Next time we’ll focus less on discussion and more on code. We’ll look at DTO classes and the 4 main data shapes that will go into and come out of our BAL: DTO, List<DTO>, DataPage<DTO>, and String.

Next Post: Agile ADO.Net Persistence Layer Part 2: Use DTOs

Monday, December 28, 2009

How do you test CRUD methods? Just hit the database and be happy.

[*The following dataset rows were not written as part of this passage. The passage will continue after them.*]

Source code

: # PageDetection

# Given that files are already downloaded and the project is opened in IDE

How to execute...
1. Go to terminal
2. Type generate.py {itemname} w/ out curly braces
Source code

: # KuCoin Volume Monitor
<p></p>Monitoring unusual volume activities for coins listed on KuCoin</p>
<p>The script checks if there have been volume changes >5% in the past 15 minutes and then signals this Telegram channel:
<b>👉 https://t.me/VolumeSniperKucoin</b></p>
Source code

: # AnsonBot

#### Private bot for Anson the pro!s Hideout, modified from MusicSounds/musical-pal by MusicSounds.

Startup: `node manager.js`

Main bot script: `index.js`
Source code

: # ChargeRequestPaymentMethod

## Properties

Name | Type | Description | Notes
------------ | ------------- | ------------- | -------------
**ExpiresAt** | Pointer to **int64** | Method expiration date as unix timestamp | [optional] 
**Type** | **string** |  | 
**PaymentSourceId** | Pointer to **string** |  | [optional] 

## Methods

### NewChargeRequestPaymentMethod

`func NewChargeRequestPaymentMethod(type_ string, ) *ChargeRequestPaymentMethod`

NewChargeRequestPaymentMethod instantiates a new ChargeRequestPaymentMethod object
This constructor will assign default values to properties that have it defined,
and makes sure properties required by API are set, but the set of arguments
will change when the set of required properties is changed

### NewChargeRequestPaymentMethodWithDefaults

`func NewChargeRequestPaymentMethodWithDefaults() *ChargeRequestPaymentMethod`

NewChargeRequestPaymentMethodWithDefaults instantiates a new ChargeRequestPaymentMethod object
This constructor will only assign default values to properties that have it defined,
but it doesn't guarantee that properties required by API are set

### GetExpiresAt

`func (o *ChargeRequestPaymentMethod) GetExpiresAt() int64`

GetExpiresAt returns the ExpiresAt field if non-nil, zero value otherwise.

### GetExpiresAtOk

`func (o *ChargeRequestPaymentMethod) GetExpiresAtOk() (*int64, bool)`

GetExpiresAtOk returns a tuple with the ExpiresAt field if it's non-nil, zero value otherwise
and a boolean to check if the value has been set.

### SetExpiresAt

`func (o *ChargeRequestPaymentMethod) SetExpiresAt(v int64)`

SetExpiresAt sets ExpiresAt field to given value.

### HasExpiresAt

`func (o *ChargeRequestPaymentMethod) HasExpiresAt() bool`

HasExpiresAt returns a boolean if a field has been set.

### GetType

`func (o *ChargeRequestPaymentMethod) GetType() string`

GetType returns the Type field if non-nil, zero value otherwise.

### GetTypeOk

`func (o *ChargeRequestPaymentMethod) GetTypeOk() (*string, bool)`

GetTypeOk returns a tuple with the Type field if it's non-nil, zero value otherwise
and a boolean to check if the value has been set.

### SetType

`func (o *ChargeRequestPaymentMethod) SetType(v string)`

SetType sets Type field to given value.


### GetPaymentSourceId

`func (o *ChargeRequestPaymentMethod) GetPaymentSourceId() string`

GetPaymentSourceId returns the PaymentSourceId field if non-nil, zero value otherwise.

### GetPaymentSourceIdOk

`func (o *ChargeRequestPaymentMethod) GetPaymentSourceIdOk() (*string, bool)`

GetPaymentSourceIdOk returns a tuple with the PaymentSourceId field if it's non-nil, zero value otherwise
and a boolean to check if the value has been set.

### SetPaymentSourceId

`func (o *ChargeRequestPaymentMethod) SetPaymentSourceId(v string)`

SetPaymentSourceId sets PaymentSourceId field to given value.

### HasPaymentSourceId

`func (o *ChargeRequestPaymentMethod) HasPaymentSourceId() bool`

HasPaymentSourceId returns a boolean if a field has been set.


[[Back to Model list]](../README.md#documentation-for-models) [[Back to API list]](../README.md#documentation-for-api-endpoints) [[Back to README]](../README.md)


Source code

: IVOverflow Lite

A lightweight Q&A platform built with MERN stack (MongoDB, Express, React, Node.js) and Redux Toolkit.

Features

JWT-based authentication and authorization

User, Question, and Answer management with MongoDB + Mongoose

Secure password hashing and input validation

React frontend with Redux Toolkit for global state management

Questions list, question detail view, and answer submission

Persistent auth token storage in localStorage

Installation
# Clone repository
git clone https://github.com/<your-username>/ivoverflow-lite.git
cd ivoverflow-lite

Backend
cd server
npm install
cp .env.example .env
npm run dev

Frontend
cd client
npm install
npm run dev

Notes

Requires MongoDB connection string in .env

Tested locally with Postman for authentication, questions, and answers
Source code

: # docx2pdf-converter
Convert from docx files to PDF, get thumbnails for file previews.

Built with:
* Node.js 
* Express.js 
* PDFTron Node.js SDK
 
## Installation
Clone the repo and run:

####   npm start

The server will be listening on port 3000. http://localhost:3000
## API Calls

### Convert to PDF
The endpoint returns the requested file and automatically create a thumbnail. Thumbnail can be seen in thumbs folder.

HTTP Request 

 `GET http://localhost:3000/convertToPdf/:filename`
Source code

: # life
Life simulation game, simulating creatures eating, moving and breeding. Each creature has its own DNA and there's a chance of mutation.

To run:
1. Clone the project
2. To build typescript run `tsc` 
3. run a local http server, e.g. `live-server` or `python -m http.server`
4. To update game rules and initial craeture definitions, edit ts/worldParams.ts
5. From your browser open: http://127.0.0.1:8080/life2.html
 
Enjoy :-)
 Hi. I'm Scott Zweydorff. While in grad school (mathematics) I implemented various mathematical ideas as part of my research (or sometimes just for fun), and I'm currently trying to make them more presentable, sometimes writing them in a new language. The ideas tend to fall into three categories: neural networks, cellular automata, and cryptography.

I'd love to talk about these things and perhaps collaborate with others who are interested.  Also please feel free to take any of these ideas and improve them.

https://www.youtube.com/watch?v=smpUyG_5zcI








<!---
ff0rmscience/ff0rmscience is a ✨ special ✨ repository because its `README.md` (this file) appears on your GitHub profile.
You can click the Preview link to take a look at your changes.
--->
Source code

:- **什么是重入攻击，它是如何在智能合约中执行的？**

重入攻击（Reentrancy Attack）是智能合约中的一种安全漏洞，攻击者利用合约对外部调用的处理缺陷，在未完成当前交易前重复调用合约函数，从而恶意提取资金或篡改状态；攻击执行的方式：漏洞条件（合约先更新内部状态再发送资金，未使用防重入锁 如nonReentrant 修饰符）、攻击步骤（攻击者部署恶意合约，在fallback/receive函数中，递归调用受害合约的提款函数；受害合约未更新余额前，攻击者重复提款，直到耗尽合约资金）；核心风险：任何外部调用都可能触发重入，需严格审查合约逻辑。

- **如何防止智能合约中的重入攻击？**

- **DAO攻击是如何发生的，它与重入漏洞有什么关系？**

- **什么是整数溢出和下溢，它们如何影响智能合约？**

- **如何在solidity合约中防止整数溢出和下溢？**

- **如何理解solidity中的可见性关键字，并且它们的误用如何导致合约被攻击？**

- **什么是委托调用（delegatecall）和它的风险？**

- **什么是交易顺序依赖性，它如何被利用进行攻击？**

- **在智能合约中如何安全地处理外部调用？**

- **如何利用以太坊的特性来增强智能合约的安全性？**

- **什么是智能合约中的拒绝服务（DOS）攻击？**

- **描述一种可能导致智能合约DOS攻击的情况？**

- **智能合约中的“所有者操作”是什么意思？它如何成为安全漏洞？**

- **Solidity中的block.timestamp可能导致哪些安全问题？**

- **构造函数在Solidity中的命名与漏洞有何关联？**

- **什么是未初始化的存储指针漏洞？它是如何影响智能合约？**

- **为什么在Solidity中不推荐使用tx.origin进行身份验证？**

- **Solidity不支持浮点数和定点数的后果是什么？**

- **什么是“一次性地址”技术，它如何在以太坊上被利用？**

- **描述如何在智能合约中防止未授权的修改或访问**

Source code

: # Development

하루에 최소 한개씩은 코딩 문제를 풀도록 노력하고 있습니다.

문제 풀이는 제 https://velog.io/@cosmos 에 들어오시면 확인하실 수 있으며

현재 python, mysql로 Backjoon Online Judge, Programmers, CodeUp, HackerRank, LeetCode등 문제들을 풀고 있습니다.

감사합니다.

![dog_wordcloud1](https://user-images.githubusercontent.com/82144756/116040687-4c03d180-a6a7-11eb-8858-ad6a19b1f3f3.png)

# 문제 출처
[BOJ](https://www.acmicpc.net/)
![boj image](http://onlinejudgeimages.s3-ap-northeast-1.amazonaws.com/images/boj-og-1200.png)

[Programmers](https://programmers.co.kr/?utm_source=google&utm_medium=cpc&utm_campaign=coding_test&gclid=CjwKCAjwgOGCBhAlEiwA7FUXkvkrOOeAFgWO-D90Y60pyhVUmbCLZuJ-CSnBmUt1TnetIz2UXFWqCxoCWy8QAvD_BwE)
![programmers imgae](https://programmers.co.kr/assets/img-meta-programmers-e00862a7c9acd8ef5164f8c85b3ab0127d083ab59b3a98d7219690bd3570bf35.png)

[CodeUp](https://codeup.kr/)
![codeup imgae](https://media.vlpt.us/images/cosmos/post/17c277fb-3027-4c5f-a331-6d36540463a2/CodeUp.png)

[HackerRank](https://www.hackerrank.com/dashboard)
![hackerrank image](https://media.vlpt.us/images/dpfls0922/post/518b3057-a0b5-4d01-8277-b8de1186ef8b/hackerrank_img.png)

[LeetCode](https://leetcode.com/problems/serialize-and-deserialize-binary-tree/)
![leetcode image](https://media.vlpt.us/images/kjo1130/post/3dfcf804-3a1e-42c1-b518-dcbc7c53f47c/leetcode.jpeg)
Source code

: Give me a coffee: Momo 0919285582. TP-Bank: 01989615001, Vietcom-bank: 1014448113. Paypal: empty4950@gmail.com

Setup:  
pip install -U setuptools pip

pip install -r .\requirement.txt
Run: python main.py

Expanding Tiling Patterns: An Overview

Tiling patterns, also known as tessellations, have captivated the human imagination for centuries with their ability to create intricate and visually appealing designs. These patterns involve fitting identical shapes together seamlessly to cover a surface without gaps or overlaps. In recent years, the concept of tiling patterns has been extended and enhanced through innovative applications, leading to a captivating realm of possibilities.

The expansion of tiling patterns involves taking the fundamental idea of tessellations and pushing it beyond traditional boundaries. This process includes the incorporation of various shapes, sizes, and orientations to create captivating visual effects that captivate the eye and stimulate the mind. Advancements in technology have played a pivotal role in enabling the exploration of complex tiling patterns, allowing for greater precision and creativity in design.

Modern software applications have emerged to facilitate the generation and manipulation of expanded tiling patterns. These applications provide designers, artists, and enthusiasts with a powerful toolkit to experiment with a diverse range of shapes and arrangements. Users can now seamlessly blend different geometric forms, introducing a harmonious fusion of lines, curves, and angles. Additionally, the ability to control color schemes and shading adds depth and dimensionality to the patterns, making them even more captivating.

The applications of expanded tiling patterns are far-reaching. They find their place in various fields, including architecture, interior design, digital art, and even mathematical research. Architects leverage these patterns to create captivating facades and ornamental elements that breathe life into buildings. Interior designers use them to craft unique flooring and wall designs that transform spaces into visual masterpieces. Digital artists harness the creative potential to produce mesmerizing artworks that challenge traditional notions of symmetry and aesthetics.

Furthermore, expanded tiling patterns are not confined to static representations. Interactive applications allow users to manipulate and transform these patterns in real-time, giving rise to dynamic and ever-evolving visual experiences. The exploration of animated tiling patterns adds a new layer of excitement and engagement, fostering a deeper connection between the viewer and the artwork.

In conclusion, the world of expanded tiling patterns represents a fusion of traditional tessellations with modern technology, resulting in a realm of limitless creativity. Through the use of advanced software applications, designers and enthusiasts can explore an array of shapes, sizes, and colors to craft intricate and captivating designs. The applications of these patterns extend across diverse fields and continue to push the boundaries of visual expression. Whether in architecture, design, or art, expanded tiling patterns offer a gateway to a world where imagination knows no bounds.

It’s time for a little programmer heresy. For the last few months I’ve been reevaluating all of my “best practices” and throwing out anything that creates friction. Friction is a term I’ve heard Jeff Atwood use fairly often. It’s a fuzzy term but I think I understand what he’s getting at. When you’re writing code and you’ve got some momentum going, any time you find yourself struggling against the persistence framework, any time you find yourself jumping through hoops to find that bit of code that’s throwing an error (and is probably called through reflection), any code that makes you scream inside but you have to write it to comply with some standard, pretty much anything that slows you down, that is friction. Sometimes friction is justified. Most of the time it isn’t.

Background

So I’ve been doing more and more unit testing lately. One thing that I run up against often is how to test persistence (Create Read Update Delete) methods. Below is a diagram of some persistence classes from an application I’m working on. The classes below handle persistence for my SubmittedBlogUrl entity. BlogService is the one stop shop that my application layer uses to do everything related to blogs. In Domain Driven Design parlance, the BlogService handles getting and saving data for all classes that are part of the Blog aggregate. Getting and saving BlogProfiles, BlogPosts, and SubmittedBlogUrls all takes place through the BlogService class. That doesn’t mean that BlogService contains all of the persistence logic though. I use a strategy pattern that delegates the actual Delete, Insert, Save, and Update methods to separate persister classes.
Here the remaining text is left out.